19 septembre 2018

Elle s'appelait Isa, il s'appelait Antoine...



Elle s'appelait Isa, il s'appelait Antoine...

Deux accidents. Cette été, une jeune femme de même pas vingt ans. À la rentrée, un jeune homme si souriant. Je ne les connaissais pas. Pas de lien réel, juste celui distant de les savoir vivants. De connaître le bonheur qu'ils apportaient à leur proche, l'amour partagé, la joie de vivre. Un rire. Des yeux qui pétillent.

Des accidents. Le hasard. La vie passe par là. Deux décès qui ne m'affectent pas personnellement et qui pourtant me touchent. Un rappel de l'injustice, que tout peut se terminer maintenant, sans attente, sans délais. 
Un point final.
Rien.
La douleur des parents, de la famille. L'incompréhension, l'impact de l'absurde.
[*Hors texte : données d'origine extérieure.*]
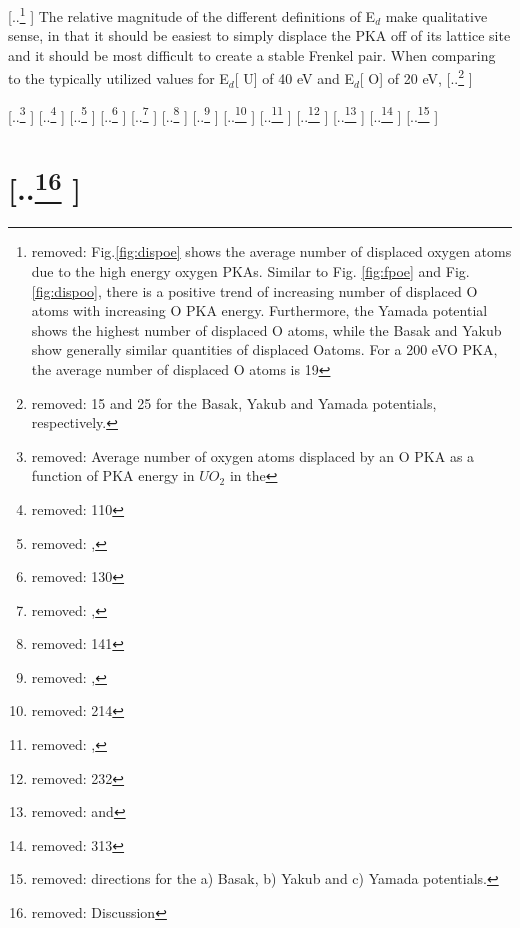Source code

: \documentclass[review]{elsarticle} %
\providecommand{\DIFaddtex}[1]{{\protect\color{blue} \sf #1}} %
\providecommand{\DIFdeltex}[1]{{\protect\color{red} [..\footnote{removed: #1} ]}} %
\providecommand{\DIFaddbegin}{} %
\providecommand{\DIFaddend}{} %
\providecommand{\DIFdelbegin}{} %
\providecommand{\DIFdelend}{} %
\providecommand{\DIFdelFL}[1]{\DIFdel{#1}} %
\providecommand{\DIFadd}[1]{\texorpdfstring{\DIFaddtex{#1}}{#1}} %
\providecommand{\DIFdel}[1]{\texorpdfstring{\DIFdeltex{#1}}{}} %
\newcommand{\DIFscaledelfig}{0.5}
\newlength{\DIFdelgraphicswidth} %
\newlength{\DIFdelgraphicsheight} %
\newcommand{\DIFaddincludegraphics}[2][]{{\color{blue}\fbox{\DIFOincludegraphics[#1]{#2}}}} %
\newcommand{\DIFdelincludegraphics}[2][]{%
\sbox{\DIFdelgraphicsbox}{\DIFOincludegraphics[#1]{#2}}%
\settoboxwidth{\DIFdelgraphicswidth}{\DIFdelgraphicsbox} %
\settoboxtotalheight{\DIFdelgraphicsheight}{\DIFdelgraphicsbox} %
\scalebox{\DIFscaledelfig}{%
\parbox[b]{\DIFdelgraphicswidth}{\usebox{\DIFdelgraphicsbox}\\[-\baselineskip] \rule{\DIFdelgraphicswidth}{0em}}\llap{\resizebox{\DIFdelgraphicswidth}{\DIFdelgraphicsheight}{%
\setlength{\unitlength}{\DIFdelgraphicswidth}%
\begin{picture}(1,1)%
\thicklines\linethickness{2pt} %
{\color[rgb]{1,0,0}\put(0,0){\framebox(1,1){}}}%
{\color[rgb]{1,0,0}\put(0,0){\line( 1,1){1}}}%
{\color[rgb]{1,0,0}\put(0,1){\line(1,-1){1}}}%
\end{picture}%
}\hspace*{3pt}}} %
} %
\DeclareRobustCommand{\DIFaddbegin}{\DIFOaddbegin \let\includegraphics\DIFaddincludegraphics} %
\DeclareRobustCommand{\DIFaddend}{\DIFOaddend \let\includegraphics\DIFOincludegraphics} %
\DeclareRobustCommand{\DIFdelbegin}{\DIFOdelbegin \let\includegraphics\DIFdelincludegraphics} %
\DeclareRobustCommand{\DIFdelend}{\DIFOaddend \let\includegraphics\DIFOincludegraphics} %
\begin{document}
\DIFdelbegin \DIFdel{Fig.\ref{fig:dispoe} shows the average number of displaced oxygen atoms due to the high energy oxygen PKAs. Similar to Fig. \ref{fig:fpoe} and Fig. \ref{fig:dispoo}, there is a positive trend of increasing number of displaced O atoms with increasing O PKA energy. Furthermore, the Yamada potential shows the highest number of displaced O atoms, while the Basak and Yakub show generally similar quantities of displaced Oatoms. For a 200 eVO PKA, the average number of displaced O atoms is 19}\DIFdelend \DIFaddbegin \DIFadd{The relative magnitude of the different definitions of E$_d$ make qualitative sense, in that it should be easiest to simply displace the PKA off of its lattice site and it should be most difficult to create a stable Frenkel pair. When comparing to the typically utilized values for E$_d$}[\DIFadd{U}] \DIFadd{of 40 eV and E$_d$}[\DIFadd{O}] \DIFadd{of 20 eV}\DIFaddend , \DIFdelbegin \DIFdel{15 and 25 for the Basak, Yakub and Yamada potentials, respectively.
}%

{%
\DIFdelFL{Average number of oxygen atoms displaced by an O PKA as a function of PKA energy in $UO_2$ in the }%
\DIFdelFL{110}%
\DIFdelFL{, }%
\DIFdelFL{130}%
\DIFdelFL{, }%
\DIFdelFL{141}%
\DIFdelFL{, }%
\DIFdelFL{214}%
\DIFdelFL{, }%
\DIFdelFL{232}%
\DIFdelFL{and }%
\DIFdelFL{313}%
\DIFdelFL{directions for the a) Basak, b) Yakub and c) Yamada potentials.  }}

\section{\DIFdel{Discussion}}
\addtocounter{section}{-1}%
\end{document}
J'ai conscience de ma mortalité, des aléas d'un cœur qui bat.
Je fais partie de ceux sans dieu, sans système de croyance ou alors avec des croyances affaiblies par la pleine conscience de leur subjectivité. J'ai croisé la mort plusieurs fois. Dès mes cinq ans. Je l'ai croisée ado quand elle a fauché la petite sœur d'une copine. Et, à chaque fois, quand la personne qui meurt est jeune, je ressens ce violent choc de réalité.
Ce rappel qu'il n'y a ni justice, ni sens, ni dessein.
L'infinité du hasard.

Impossible de se rassurer, impossible de se dire « elle ou il a bien vaincu ». Impossible d'avoir ce sentiment d'un aboutissement, d'une fin naturelle programmée, logique, attendue. Pas de répit. Pas d'explication. Personne sur qui hurler. Personne à blâmer.

Juste la vie qui passe.
Ce qui reste, la douleur des proches. Et moi, embourbée dans mon empathie, incapable de réconforter. Je ne peux qu'écouter, entourer, aimer, compatir. Exprimer, maladroitement mes condoléances. Un mot sec et ampoulé. Un mot qui masque la sincérité de la sidération. Qui masque mon désir de partager et de porter un peu de cette peine.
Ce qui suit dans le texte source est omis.